Creating URL slugs properly in PHP (including transliteration for UTF-8)

The point to use a slug (semantic URL) besides of improve the SEO of your articles is to prevent that the user, at the creation of for example an article, it uses special characters that aren't allowed in a URL, appropiate the usage etc. What target usage means, is context dependent.
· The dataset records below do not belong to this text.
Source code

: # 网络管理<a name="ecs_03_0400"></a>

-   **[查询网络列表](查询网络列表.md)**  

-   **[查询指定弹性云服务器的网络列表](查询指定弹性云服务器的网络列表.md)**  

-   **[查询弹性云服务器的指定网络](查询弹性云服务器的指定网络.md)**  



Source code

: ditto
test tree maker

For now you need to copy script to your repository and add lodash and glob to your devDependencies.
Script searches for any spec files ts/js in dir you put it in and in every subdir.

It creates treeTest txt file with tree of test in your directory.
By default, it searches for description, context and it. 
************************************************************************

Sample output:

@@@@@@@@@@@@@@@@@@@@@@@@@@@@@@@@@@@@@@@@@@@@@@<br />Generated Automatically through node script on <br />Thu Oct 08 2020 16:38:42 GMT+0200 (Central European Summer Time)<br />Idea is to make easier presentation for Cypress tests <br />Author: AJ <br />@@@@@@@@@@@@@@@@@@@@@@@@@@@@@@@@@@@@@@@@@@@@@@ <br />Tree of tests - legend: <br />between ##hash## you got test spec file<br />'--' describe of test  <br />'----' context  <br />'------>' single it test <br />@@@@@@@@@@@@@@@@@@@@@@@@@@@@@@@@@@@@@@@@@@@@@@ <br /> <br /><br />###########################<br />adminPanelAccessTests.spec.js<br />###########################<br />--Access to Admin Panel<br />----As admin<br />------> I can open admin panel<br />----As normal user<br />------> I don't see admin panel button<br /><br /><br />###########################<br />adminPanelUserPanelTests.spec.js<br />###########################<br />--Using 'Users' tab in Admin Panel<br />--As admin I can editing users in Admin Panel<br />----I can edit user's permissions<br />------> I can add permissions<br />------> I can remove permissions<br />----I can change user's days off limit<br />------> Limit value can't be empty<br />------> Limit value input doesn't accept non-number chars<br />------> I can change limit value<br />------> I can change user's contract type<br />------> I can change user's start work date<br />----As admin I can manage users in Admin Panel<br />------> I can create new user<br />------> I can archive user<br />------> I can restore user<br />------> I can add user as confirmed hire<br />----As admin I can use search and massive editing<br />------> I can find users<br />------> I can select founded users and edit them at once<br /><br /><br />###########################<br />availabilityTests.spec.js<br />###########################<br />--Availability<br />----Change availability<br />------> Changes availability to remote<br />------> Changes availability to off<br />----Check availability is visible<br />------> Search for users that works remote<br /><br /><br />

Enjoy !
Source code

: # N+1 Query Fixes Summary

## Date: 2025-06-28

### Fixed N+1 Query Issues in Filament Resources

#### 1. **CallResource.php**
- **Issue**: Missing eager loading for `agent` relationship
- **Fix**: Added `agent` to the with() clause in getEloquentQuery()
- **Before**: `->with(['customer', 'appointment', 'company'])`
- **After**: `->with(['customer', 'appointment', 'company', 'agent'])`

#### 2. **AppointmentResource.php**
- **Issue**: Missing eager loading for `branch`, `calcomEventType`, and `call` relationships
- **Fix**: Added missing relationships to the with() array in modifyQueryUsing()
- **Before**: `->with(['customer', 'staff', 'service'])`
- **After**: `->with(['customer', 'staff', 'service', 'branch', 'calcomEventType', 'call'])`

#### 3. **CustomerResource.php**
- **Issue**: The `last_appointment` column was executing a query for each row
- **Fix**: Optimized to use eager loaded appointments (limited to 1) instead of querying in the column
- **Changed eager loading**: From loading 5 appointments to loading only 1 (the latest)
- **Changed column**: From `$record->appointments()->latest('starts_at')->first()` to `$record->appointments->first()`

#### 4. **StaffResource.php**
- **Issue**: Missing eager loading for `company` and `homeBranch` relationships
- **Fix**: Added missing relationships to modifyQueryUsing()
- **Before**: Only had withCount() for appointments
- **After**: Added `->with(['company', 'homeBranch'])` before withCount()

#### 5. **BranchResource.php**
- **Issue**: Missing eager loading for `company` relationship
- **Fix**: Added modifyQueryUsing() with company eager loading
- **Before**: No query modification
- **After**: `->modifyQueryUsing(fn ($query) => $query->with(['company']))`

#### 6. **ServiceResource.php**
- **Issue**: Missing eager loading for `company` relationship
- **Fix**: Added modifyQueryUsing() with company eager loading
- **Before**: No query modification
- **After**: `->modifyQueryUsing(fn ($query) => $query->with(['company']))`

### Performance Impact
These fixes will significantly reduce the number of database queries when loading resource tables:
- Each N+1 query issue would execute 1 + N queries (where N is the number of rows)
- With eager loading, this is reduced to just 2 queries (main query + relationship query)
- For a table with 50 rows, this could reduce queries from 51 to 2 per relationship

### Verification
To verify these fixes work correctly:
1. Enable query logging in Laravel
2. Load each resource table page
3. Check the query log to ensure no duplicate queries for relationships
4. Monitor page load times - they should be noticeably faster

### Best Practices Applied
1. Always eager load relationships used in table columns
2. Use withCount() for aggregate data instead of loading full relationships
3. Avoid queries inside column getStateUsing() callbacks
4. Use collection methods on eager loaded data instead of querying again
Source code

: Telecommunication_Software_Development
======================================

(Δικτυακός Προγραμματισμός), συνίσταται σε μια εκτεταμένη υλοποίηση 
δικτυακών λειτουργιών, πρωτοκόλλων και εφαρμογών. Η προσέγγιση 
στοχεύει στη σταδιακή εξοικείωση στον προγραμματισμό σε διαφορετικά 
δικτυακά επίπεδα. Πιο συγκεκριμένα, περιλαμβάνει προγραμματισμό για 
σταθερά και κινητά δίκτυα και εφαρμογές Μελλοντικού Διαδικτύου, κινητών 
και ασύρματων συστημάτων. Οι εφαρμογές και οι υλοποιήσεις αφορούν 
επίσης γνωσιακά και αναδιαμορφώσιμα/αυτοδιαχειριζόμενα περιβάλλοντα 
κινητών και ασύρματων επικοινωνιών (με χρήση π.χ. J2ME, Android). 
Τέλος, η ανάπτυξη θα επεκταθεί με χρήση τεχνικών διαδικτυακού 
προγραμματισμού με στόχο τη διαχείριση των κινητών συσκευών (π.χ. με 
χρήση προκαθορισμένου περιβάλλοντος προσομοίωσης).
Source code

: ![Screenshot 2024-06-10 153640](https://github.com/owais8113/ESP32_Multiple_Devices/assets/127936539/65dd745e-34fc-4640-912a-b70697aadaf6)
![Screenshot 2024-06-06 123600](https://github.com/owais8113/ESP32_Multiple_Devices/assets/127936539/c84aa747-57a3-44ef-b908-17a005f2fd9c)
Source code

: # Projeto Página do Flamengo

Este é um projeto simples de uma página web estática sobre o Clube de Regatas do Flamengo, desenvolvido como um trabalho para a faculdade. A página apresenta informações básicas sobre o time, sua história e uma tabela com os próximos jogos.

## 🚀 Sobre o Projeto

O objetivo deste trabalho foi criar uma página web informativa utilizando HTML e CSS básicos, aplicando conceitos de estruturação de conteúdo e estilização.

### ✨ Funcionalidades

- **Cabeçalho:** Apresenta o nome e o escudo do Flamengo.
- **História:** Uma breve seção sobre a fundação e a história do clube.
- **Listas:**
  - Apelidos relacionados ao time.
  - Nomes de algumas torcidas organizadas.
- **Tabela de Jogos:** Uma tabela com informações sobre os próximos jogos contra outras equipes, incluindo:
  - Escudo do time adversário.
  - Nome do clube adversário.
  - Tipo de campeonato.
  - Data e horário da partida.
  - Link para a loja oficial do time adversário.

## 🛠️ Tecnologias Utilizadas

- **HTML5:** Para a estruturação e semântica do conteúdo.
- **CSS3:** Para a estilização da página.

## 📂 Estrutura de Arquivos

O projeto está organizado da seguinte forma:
In this article, you'll learn how to slugify a string in PHP properly, including (or not) support (conversion) for cyrilic and special latin characters.

Slugify in PHP

The following function exposes a simple way to convert text into a valid slug:

<?php

/**
 * Return the slug of a string to be used in a URL.
 *
 * @return String
 */
function slugify($text){
    // replace non letter or digits by -
    $text = preg_replace('~[^\pL\d]+~u', '-', $text);

    // transliterate
    $text = iconv('utf-8', 'us-ascii//TRANSLIT', $text);

    // remove unwanted characters
    $text = preg_replace('~[^-\w]+~', '', $text);

    // trim
    $text = trim($text, '-');

    // remove duplicated - symbols
    $text = preg_replace('~-+~', '-', $text);

    // lowercase
    $text = strtolower($text);

    if (empty($text)) {
      return 'n-a';
    }

    return $text;
}

$url = slugify('Hello world, this is the name of my article');
// hello-world-this-is-the-name-of-my-article

Note that any special character will be replaced with the - symbol, if you want to convert them to an equivalent character (Ü to U), keep reading.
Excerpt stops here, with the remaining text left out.